Aim of the exercise » Begin at the line below that has "AWS recommends documenting" and stop after the line that has "A root CA should". Please restate only those lines, word for word.

### Data for review

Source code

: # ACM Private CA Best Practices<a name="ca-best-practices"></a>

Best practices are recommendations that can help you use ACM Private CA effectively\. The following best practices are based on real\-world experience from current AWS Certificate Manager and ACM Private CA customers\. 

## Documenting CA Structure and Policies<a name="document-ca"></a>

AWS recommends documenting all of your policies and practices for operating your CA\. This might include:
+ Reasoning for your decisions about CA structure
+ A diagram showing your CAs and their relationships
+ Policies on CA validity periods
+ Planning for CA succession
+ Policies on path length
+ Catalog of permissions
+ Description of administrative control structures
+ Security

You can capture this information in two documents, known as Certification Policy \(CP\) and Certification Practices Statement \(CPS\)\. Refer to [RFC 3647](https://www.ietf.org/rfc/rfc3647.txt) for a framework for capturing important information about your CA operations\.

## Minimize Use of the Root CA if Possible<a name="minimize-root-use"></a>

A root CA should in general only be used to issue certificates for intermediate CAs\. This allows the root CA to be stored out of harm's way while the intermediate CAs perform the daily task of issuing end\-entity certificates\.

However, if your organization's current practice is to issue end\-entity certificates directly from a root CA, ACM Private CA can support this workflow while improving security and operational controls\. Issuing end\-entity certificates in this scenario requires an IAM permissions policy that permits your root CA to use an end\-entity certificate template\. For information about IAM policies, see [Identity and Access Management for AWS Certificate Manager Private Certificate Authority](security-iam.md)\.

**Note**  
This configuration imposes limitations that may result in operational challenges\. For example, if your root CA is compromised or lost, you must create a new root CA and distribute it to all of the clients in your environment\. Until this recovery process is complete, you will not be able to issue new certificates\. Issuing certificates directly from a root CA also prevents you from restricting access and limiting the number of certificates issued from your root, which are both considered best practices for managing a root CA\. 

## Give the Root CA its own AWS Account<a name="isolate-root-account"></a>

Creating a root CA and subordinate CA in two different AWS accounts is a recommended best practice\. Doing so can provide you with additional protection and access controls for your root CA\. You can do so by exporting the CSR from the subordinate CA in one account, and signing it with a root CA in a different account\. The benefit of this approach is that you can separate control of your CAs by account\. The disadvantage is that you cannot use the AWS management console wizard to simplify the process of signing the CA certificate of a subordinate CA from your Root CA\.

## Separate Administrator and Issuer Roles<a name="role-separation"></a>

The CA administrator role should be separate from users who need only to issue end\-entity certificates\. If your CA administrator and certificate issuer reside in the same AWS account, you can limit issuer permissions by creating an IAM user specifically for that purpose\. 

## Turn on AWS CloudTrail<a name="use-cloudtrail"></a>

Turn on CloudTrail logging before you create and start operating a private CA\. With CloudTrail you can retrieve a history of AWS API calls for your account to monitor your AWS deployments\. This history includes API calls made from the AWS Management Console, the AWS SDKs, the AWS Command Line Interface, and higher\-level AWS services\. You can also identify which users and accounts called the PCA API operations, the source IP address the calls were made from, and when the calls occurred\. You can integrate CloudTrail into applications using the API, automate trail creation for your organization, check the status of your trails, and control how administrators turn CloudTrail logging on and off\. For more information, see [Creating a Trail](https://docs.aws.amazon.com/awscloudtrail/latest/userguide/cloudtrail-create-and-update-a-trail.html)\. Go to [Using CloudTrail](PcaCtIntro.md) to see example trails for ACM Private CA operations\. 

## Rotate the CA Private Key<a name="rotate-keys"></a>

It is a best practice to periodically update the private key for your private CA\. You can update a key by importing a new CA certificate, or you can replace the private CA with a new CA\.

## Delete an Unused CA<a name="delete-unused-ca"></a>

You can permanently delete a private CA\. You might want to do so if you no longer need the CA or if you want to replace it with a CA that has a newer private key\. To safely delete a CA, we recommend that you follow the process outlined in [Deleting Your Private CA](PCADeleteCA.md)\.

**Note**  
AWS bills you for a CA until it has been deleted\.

######
### Data for review

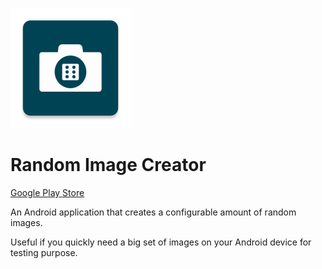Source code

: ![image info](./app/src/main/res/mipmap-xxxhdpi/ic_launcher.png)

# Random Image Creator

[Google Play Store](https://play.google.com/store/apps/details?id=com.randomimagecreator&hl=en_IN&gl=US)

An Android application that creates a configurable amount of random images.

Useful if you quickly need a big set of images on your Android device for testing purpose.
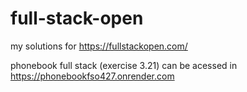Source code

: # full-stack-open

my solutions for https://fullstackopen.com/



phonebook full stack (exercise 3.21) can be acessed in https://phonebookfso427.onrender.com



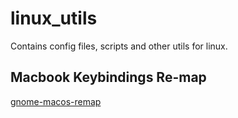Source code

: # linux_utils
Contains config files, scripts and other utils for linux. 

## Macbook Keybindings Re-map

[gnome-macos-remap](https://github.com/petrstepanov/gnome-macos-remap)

######

Solution for this task »
AWS recommends documenting all of your policies and practices for operating your CA\. This might include:
+ Reasoning for your decisions about CA structure
+ A diagram showing your CAs and their relationships
+ Policies on CA validity periods
+ Planning for CA succession
+ Policies on path length
+ Catalog of permissions
+ Description of administrative control structures
+ Security

You can capture this information in two documents, known as Certification Policy \(CP\) and Certification Practices Statement \(CPS\)\. Refer to [RFC 3647](https://www.ietf.org/rfc/rfc3647.txt) for a framework for capturing important information about your CA operations\.

## Minimize Use of the Root CA if Possible<a name="minimize-root-use"></a>

A root CA should in general only be used to issue certificates for intermediate CAs\. This allows the root CA to be stored out of harm's way while the intermediate CAs perform the daily task of issuing end\-entity certificates\.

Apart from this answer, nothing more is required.